WHALE POOP_6-23-14_IMG_2447

* The morning action on June 24 was on the SouthWest Corner of Stellwagen Bank. That’s where there were a number of both humpback whales and finback whales. The humpbacks were feeding on short, deep-bodied fish, likely herring. Bubble clouds were being used to corral the fish and push it toward the surface, where three species of shearwaters joined the humpback whales for breakfast.



A greater shearwater takes off
A greater shearwater takes off

* Orbit was seen throughout the day, expelling partially digested food in the natural way. And Hancock spent a little time in the afternoon thrilling passengers and crew alike with spirited flipper-slapping.

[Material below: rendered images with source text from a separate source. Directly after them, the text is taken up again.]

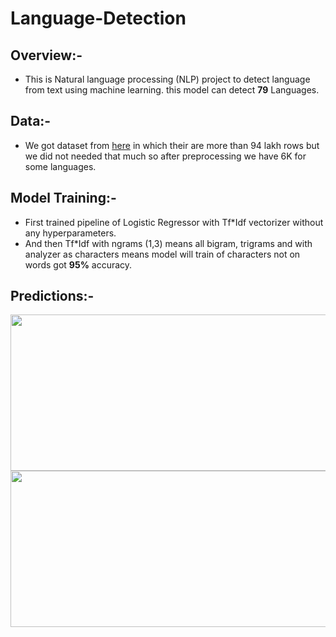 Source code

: # Language-Detection

## Overview:-

* This is Natural language processing (NLP) project to detect language from text using machine learning. this model can detect 
**79** Languages.

## Data:-

* We got dataset from [here](https://downloads.tatoeba.org/exports/) in which their are more than 94 lakh rows but we did not needed that much so after preprocessing we 
have 6K for some languages.

## Model Training:-

* First trained pipeline of Logistic Regressor with Tf*Idf vectorizer without any hyperparameters.
* And then Tf*Idf with ngrams (1,3) means all bigram, trigrams and with analyzer as characters means model will train of characters not on words got **95%** accuracy.

## Predictions:-

<img src="https://user-images.githubusercontent.com/75840165/118815668-0e255200-b8cf-11eb-907b-da2e4a30c3d6.jpg" height=250 width=550>
<img src="https://user-images.githubusercontent.com/75840165/118815661-0bc2f800-b8cf-11eb-9aba-650a61aad6fc.jpg" height=250 width=550>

* June 25 was bright, but hazy. The SW breeze of the morning grew throughout the day, kicking up the seas and making the days adventures like being on nature’s roller-coaster. Whales don’t care about that, though. In fact, the weather patterns that influence our lives so much have very little effect on the lives of whales. Humpback whales continued to feed on the SouthWest Corner. Finback whales continued to move around unconcerned with the presence of the vessels.

SKEG CBA_6-25-14_IMG_7836

* One of which was Skeg. Notice how petite the flukes appear compared to those of a humpack.

SKEG FLUKES-6-25-14_IMG_7839

* It was foggy and raining on June 26. The Dolphin 10 zig-zagged its way to the SouthWest Corner, hoping to find some of the whales that were feeding there yesterday. Even from a distance, the passengers could see that greater and sooty shearwaters were there in abundance. And when they arrived, a look down, into the water revealled huge schools of small fish. But were the whales still there? Fog can be tricky on a whalewatch. Rain complicates that. Just like on a bright, sunny day, you have to hope for the best.

* As it turns out, there were whales. Humpback whales, a finback whale, and a minke whale. Measles continued to feed and defecate, unconcerned about the weather. And Orbit was making non-fluking dives, likely feeding subsurface.